*What the exercise asks*:
Go through the entries one line at a time, and gather every line that has the word "kind".

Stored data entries
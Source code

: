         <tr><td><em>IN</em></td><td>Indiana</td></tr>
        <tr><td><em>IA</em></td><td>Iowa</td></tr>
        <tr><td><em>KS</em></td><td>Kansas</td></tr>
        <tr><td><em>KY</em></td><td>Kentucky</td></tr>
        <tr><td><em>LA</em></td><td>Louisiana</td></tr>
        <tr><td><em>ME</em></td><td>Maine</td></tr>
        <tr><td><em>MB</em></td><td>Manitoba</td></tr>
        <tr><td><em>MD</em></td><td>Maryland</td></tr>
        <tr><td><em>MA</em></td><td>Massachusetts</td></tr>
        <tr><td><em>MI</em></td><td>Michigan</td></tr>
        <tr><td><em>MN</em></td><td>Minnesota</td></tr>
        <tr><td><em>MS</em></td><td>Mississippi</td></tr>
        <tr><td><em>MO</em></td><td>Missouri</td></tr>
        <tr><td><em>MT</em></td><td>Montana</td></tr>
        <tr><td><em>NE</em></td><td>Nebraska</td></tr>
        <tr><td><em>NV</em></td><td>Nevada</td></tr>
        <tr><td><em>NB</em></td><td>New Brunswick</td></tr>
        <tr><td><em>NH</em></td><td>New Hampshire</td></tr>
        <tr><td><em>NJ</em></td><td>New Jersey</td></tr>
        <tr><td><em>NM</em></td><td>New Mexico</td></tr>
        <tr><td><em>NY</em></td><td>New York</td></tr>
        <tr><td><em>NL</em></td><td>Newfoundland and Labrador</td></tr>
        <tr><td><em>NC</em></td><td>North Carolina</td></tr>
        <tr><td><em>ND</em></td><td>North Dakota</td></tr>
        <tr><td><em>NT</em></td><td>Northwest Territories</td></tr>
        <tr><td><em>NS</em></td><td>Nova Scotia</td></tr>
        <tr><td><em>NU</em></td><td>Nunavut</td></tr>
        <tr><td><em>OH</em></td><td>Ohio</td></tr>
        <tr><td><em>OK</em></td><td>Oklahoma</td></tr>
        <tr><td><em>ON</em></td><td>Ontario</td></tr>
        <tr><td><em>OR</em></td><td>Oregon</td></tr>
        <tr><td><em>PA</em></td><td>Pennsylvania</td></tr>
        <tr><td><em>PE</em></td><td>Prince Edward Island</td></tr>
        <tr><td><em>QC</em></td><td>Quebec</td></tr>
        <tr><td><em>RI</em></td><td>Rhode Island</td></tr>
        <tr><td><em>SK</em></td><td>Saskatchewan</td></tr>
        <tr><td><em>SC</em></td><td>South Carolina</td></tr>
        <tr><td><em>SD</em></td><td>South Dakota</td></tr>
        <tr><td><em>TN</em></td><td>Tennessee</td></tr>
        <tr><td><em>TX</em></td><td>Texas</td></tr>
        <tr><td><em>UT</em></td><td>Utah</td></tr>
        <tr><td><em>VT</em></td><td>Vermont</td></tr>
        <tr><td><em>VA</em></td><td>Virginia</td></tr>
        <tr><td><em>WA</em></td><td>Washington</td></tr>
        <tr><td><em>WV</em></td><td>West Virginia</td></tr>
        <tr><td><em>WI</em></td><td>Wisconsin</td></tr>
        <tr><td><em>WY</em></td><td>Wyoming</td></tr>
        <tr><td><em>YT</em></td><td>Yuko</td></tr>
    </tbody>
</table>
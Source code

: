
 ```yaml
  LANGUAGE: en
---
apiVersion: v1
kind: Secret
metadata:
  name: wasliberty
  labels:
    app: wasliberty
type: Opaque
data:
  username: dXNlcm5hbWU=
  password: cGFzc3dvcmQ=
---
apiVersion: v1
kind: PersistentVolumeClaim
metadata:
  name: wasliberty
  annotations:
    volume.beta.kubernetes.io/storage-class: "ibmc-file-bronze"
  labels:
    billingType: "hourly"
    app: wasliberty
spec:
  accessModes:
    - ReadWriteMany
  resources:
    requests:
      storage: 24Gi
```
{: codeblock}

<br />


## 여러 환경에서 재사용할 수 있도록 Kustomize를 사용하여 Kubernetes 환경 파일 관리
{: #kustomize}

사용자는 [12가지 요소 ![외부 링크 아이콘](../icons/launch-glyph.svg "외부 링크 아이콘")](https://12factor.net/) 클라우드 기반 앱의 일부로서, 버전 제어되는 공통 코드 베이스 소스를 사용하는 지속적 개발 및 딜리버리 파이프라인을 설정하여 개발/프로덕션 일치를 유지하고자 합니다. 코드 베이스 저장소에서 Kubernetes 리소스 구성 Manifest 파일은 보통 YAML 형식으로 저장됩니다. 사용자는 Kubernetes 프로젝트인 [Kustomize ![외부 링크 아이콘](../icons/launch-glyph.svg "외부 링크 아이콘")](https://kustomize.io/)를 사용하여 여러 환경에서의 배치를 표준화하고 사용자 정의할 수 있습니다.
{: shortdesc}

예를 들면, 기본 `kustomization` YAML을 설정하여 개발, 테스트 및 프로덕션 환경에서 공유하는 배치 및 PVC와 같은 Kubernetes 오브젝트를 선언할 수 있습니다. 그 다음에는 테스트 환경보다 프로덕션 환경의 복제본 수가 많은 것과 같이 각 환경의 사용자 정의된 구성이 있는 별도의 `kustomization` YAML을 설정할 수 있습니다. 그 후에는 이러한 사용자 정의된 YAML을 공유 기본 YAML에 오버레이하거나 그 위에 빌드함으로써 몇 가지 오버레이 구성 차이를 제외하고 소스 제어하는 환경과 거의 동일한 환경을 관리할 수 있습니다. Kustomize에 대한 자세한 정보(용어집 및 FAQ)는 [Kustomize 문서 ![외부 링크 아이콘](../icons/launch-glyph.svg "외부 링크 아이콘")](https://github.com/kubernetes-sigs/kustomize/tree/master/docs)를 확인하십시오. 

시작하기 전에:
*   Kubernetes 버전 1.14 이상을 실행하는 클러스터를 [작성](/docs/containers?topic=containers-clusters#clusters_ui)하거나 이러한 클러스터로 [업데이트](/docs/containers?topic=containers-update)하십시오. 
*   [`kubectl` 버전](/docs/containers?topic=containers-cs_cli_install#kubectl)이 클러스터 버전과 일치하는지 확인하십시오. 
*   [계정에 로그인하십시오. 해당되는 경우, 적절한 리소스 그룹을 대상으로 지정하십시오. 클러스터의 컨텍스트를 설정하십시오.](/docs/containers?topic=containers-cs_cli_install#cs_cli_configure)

*Answer to this task*:
kind: Secret
kind: PersistentVolumeClaim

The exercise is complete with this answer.